--- START ---

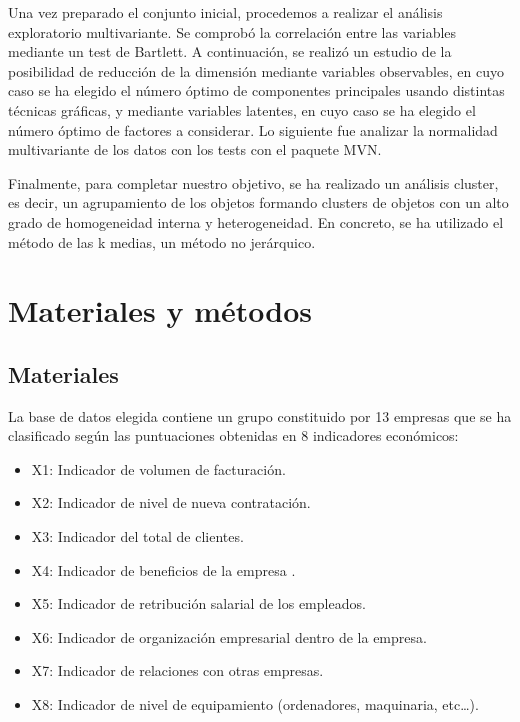\documentclass[
]{scrreprt}
\providecommand{\tightlist}{%
  \setlength{\itemsep}{0pt}\setlength{\parskip}{0pt}}
\begin{document}
Una vez preparado el conjunto inicial, procedemos a realizar el análisis
exploratorio multivariante. Se comprobó la correlación entre las
variables mediante un test de Bartlett. A continuación, se realizó un
estudio de la posibilidad de reducción de la dimensión mediante
variables observables, en cuyo caso se ha elegido el número óptimo de
componentes principales usando distintas técnicas gráficas, y mediante
variables latentes, en cuyo caso se ha elegido el número óptimo de
factores a considerar. Lo siguiente fue analizar la normalidad
multivariante de los datos con los tests con el paquete MVN.

Finalmente, para completar nuestro objetivo, se ha realizado un análisis
cluster, es decir, un agrupamiento de los objetos formando clusters de
objetos con un alto grado de homogeneidad interna y heterogeneidad. En
concreto, se ha utilizado el método de las k medias, un método no
jerárquico.

\hypertarget{materiales-y-muxe9todos}{%
\chapter{Materiales y métodos}\label{materiales-y-muxe9todos}}

\hypertarget{materiales}{%
\section{Materiales}\label{materiales}}

La base de datos elegida contiene un grupo constituido por 13 empresas
que se ha clasificado según las puntuaciones obtenidas en 8 indicadores
económicos:

\begin{itemize}
\tightlist
\item
  X1: Indicador de volumen de facturación.
\item
  X2: Indicador de nivel de nueva contratación.
\item
  X3: Indicador del total de clientes.
\item
  X4: Indicador de beneficios de la empresa .
\item
  X5: Indicador de retribución salarial de los empleados.
\item
  X6: Indicador de organización empresarial dentro de la empresa.
\item
  X7: Indicador de relaciones con otras empresas.
\item
  X8: Indicador de nivel de equipamiento (ordenadores, maquinaria,
  etc\ldots).
\end{itemize}
\end{document}
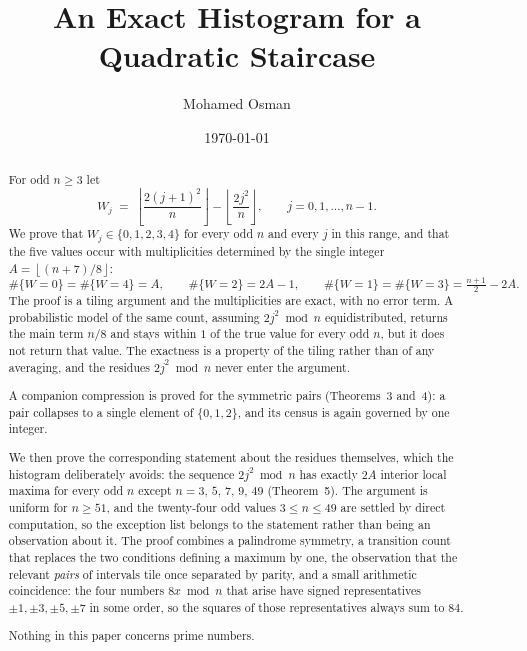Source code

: \documentclass[11pt,reqno]{amsart}
\theoremstyle{plain}
\theoremstyle{remark}
\numberwithin{equation}{section}
\newcommand{\fl}[1]{\left\lfloor #1 \right\rfloor}
\begin{document}
\title[An exact histogram for a quadratic staircase]
      {An Exact Histogram for a Quadratic Staircase}


\author{Mohamed Osman}
\address{Independent researcher}

\date{\today}

\begin{abstract}
For odd $n \ge 3$ let
\[
  W_j \;=\; \fl{\frac{2(j+1)^2}{n}} - \fl{\frac{2j^2}{n}},
  \qquad j = 0,1,\dots,n-1 .
\]
We prove that $W_j \in \{0,1,2,3,4\}$ for every odd $n$ and every $j$ in this
range, and that the five values occur with multiplicities determined by the
single integer $A = \fl{(n+7)/8}$:
\[
  \#\{W{=}0\} = \#\{W{=}4\} = A, \qquad \#\{W{=}2\} = 2A-1, \qquad
  \#\{W{=}1\} = \#\{W{=}3\} = \tfrac{n+1}{2} - 2A .
\]
The proof is a tiling argument and the multiplicities are exact, with no error
term. A probabilistic model of the same count, assuming $2j^2 \bmod n$
equidistributed, returns the main term $n/8$ and stays within $1$ of the true
value for every odd $n$, but it does not return that value. The exactness is a
property of the tiling rather than of any averaging, and the residues
$2j^2 \bmod n$ never enter the argument.

A companion compression is proved for the symmetric pairs (Theorems~3 and~4):
a pair collapses to a single element of $\{0,1,2\}$, and its census is again
governed by one integer.

We then prove the corresponding statement about the residues themselves, which
the histogram deliberately avoids: the sequence $2j^2 \bmod n$ has exactly $2A$
interior local maxima for every odd $n$ except $n = 3,\,5,\,7,\,9,\,49$
(Theorem~5). The argument is uniform for $n \ge 51$, and the twenty-four odd
values $3 \le n \le 49$ are settled by direct computation, so the exception list
belongs to the statement rather than being an observation about it. The proof
combines a palindrome symmetry, a transition count that replaces the two
conditions defining a maximum by one, the observation that the relevant
\emph{pairs} of intervals tile once separated by parity, and a small arithmetic
coincidence: the four numbers $8x \bmod n$ that arise have signed
representatives $\pm1,\pm3,\pm5,\pm7$ in some order, so the squares of those
representatives always sum to $84$.

Nothing in this paper concerns prime numbers.
\end{abstract}
\end{document}
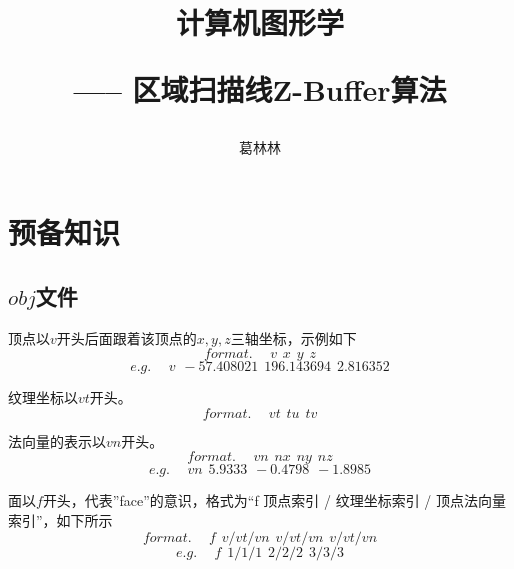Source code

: \documentclass[10pt]{article}
\title{计算机图形学 \hspace{2pt}\hspace{2pt} \begin{large}----- \hspace{2pt} 区域扫描线Z-Buffer算法 \end{large} }
\author{葛林林}
\begin{document}
\maketitle


\section{预备知识}
\subsection{$obj$文件}
顶点以$v$开头后面跟着该顶点的$x,y,z$三轴坐标，示例如下
$$format. \hspace{15pt} v\hspace{5pt} x\hspace{5pt}y\hspace{5pt}z$$
$$e.g. \hspace{15pt} v\hspace{5pt} -57.408021\hspace{5pt}196.143694\hspace{5pt}2.816352$$

纹理坐标以$vt$开头。
$$format.\hspace{15pt} vt \hspace{5pt}tu \hspace{5pt} tv$$
$$$$

法向量的表示以$vn$开头。
$$format.\hspace{15pt} vn \hspace{5pt} nx \hspace{5pt} ny \hspace{5pt} nz$$
$$e.g. \hspace{15pt} vn \hspace{5pt} 5.9333 \hspace{5pt} -0.4798 \hspace{5pt} -1.8985$$

面以$f$开头，代表”face”的意识，格式为“f 顶点索引 / 纹理坐标索引 / 顶点法向量索引”，如下所示
$$format.\hspace{15pt} f \hspace{5pt} v/vt/vn \hspace{5pt} v/vt/vn \hspace{5pt} v/vt/vn$$
$$e.g.\hspace{15pt} f \hspace{5pt} 1/1/1 \hspace{5pt} 2/2/2 \hspace{5pt} 3/3/3$$
\end{document}

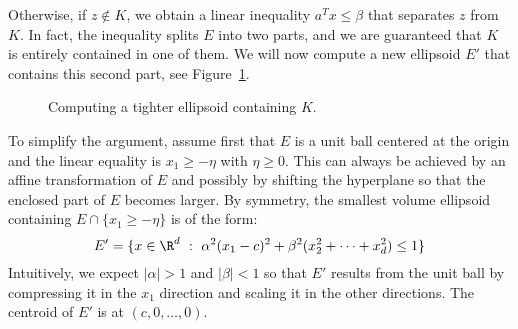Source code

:Otherwise, if $z \not\in K$,
we obtain a linear inequality $a^Tx \leq \beta$ that separates $z$ from $K$.
In fact, the inequality splits $E$ into two parts,
and we are guaranteed that $K$ is entirely contained in one of them.
We will now compute a new ellipsoid $E'$ that contains this second part,
see Figure~\ref{fig:ellipsoid-method}.
\begin{figure}
  \begin{center}
  \end{center}
  \caption{Computing a tighter ellipsoid containing $K$.}
  \label{fig:ellipsoid-method}
\end{figure}

To simplify the argument,
assume first that $E$ is a unit ball centered at the origin
and the linear equality is $x_1 \geq -\eta$ with $\eta \geq 0$.
This can always be achieved by an affine transformation of $E$ and possibly by shifting the hyperplane
so that the enclosed part of $E$ becomes larger.
By symmetry, the smallest volume ellipsoid containing $E \cap \{ x_1 \geq -\eta \}$ is of the form:
\[
  E' = \{ x \in \R^d ~:~ \alpha^2 (x_1 - c)^2 + \beta^2 (x_2^2 + \dots + x_d^2) \leq 1 \}
\]
Intuitively, we expect $|\alpha| > 1$ and $|\beta| < 1$ so that $E'$ results from the unit ball
by compressing it in the $x_1$ direction and scaling it in the other directions.
The centroid of $E'$ is at $(c,0,\ldots,0)$.

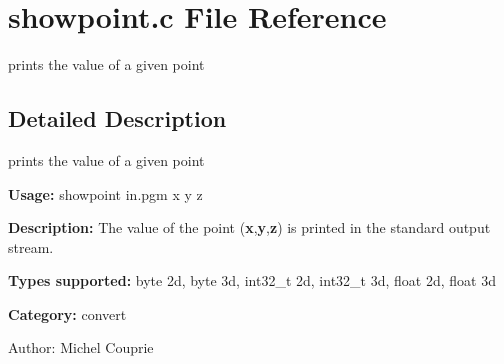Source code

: \section{showpoint.c File Reference}
\label{showpoint_8c}
prints the value of a given point 



\subsection{Detailed Description}
prints the value of a given point 

{\bf Usage:} showpoint in.pgm x y z

{\bf Description:} The value of the point ({\bf x},{\bf y},{\bf z}) is printed in the standard output stream.

{\bf Types supported:} byte 2d, byte 3d, int32\_\-t 2d, int32\_\-t 3d, float 2d, float 3d

{\bf Category:} convert

\begin{Desc}
\item[Author:]Michel Couprie \end{Desc}
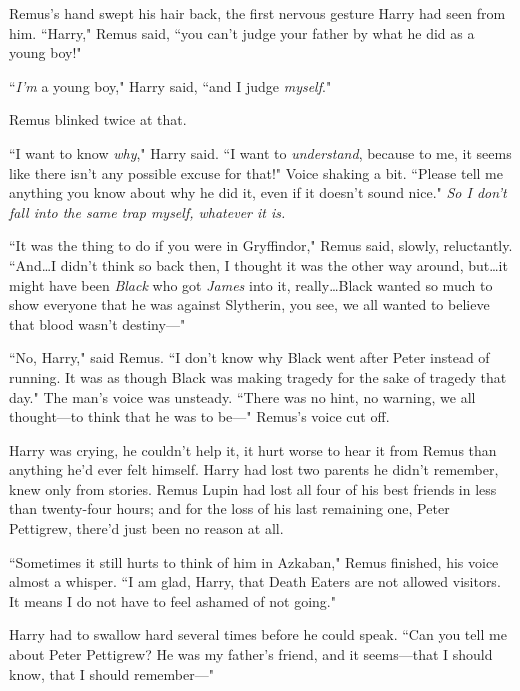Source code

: Remus's hand swept his hair back, the first nervous gesture Harry had seen from him. ``Harry," Remus said, ``you can't judge your father by what he did as a young boy!"

``\emph{I'm} a young boy," Harry said, ``and I judge \emph{myself}."

Remus blinked twice at that.

``I want to know \emph{why}," Harry said. ``I want to \emph{understand}, because to me, it seems like there isn't any possible excuse for that!" Voice shaking a bit. ``Please tell me anything you know about why he did it, even if it doesn't sound nice." \emph{So I don't fall into the same trap myself, whatever it is.}

``It was the thing to do if you were in Gryffindor," Remus said, slowly, reluctantly. ``And…I didn't think so back then, I thought it was the other way around, but…it might have been \emph{Black} who got \emph{James} into it, really…Black wanted so much to show everyone that he was against Slytherin, you see, we all wanted to believe that blood wasn't destiny—"

\later

``No, Harry," said Remus. ``I don't know why Black went after Peter instead of running. It was as though Black was making tragedy for the sake of tragedy that day." The man's voice was unsteady. ``There was no hint, no warning, we all thought—to think that he was to be—" Remus's voice cut off.

Harry was crying, he couldn't help it, it hurt worse to hear it from Remus than anything he'd ever felt himself. Harry had lost two parents he didn't remember, knew only from stories. Remus Lupin had lost all four of his best friends in less than twenty-four hours; and for the loss of his last remaining one, Peter Pettigrew, there'd just been no reason at all.

``Sometimes it still hurts to think of him in Azkaban," Remus finished, his voice almost a whisper. ``I am glad, Harry, that Death Eaters are not allowed visitors. It means I do not have to feel ashamed of not going."

Harry had to swallow hard several times before he could speak. ``Can you tell me about Peter Pettigrew? He was my father's friend, and it seems—that I should know, that I should remember—"

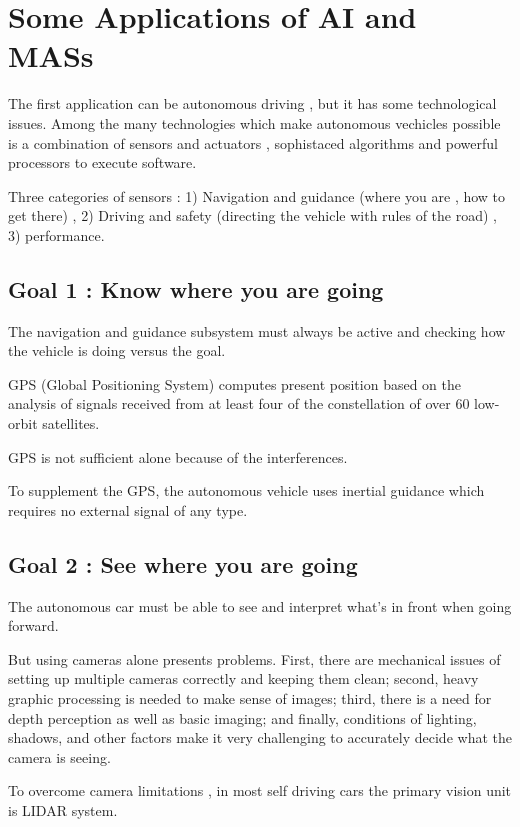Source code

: \documentclass{article}
\begin{document}
\vspace{50mm}

\section{Some Applications of AI and MASs}

The first application can be autonomous driving , but it has some technological issues. Among the many technologies which make autonomous vechicles possible is a combination of sensors and actuators , sophistaced algorithms and powerful processors to execute software.

Three categories of sensors : 1) Navigation and guidance (where you are , how to get there) , 2) Driving and safety (directing the vehicle with rules of the road) , 3) performance.

\subsection{Goal 1 : Know where you are going}


The navigation and guidance subsystem must always be
active and checking how the vehicle is doing versus the
goal.

GPS (Global Positioning System) computes present
position based on the analysis of signals received from at
least four of the constellation of over 60 low-orbit satellites.

GPS is not sufficient alone because of the interferences.


To supplement the GPS, the autonomous vehicle uses inertial guidance
which requires no external signal of any type.

\subsection{Goal 2 : See where you are going}

The autonomous car must be able to see and interpret what's in front
when going forward.

But using cameras alone presents problems. First, there are
mechanical issues of setting up multiple cameras correctly and keeping
them clean; second, heavy graphic processing is needed to make
sense of images; third, there is a need for depth perception as well as
basic imaging; and finally, conditions of lighting, shadows, and other
factors make it very challenging to accurately decide what the camera
is seeing.

To overcome camera limitations , in most self driving cars the primary vision unit is LIDAR system.
\end{document}
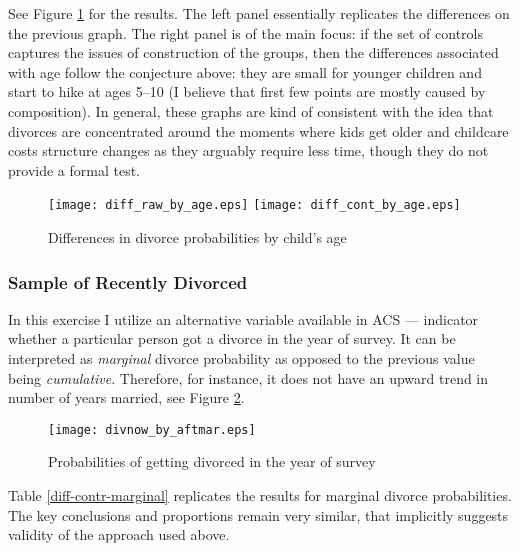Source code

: \documentclass[12pt,letter]{article}
\begin{document}
See Figure \ref{pics-diff} for the results. The left panel essentially replicates the differences on the previous graph. The right panel is of the main focus: if the set of controls captures the issues of construction of the groups, then the differences associated with age follow the conjecture above: they are small for younger children and start to hike at ages 5--10 (I believe that first few points are mostly caused by composition). In general, these graphs are kind of consistent with the idea that divorces are concentrated around the moments where kids get older and childcare costs structure changes as they arguably require less time, though they do not provide a formal test.
\begin{figure}[h!]
\texttt{[image: diff\_raw\_by\_age.eps]}
\texttt{[image: diff\_cont\_by\_age.eps]}
\caption{Differences in divorce probabilities by child's age\label{pics-diff}}
\end{figure}

\subsubsection{Sample of Recently Divorced}
In this exercise I utilize an alternative variable available in ACS --- indicator whether a particular person got a divorce in the year of survey. It can be interpreted as \textit{marginal} divorce probability as opposed to the previous value being \emph{cumulative}. Therefore, for instance, it does not have an upward trend in number of years married, see Figure \ref{pic-now-aftmar}. 
\begin{figure}[h]
\centering
\texttt{[image: divnow\_by\_aftmar.eps]}
\caption{Probabilities of getting divorced in the year of survey\label{pic-now-aftmar}}
\end{figure}

Table \ref{diff-contr-marginal} replicates the results for marginal divorce probabilities. The key conclusions and proportions remain very similar, that implicitly suggests validity of the approach used above.
\end{document}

--- END ---

_WHAT YOU NEED TO DO_: Line for line, output the entries above from the line with "Intuitively, we expect" to the line with "standard output stream.", both included, and nothing more. Skip pictures.

_RESPONSE AREA_:
Intuitively, we expect $|\alpha| > 1$ and $|\beta| < 1$ so that $E'$ results from the unit ball
by compressing it in the $x_1$ direction and scaling it in the other directions.
The centroid of $E'$ is at $(c,0,\ldots,0)$.

Source code

: \section{showpoint.c File Reference}
\label{showpoint_8c}
prints the value of a given point 



\subsection{Detailed Description}
prints the value of a given point 

{\bf Usage:} showpoint in.pgm x y z

{\bf Description:} The value of the point ({\bf x},{\bf y},{\bf z}) is printed in the standard output stream.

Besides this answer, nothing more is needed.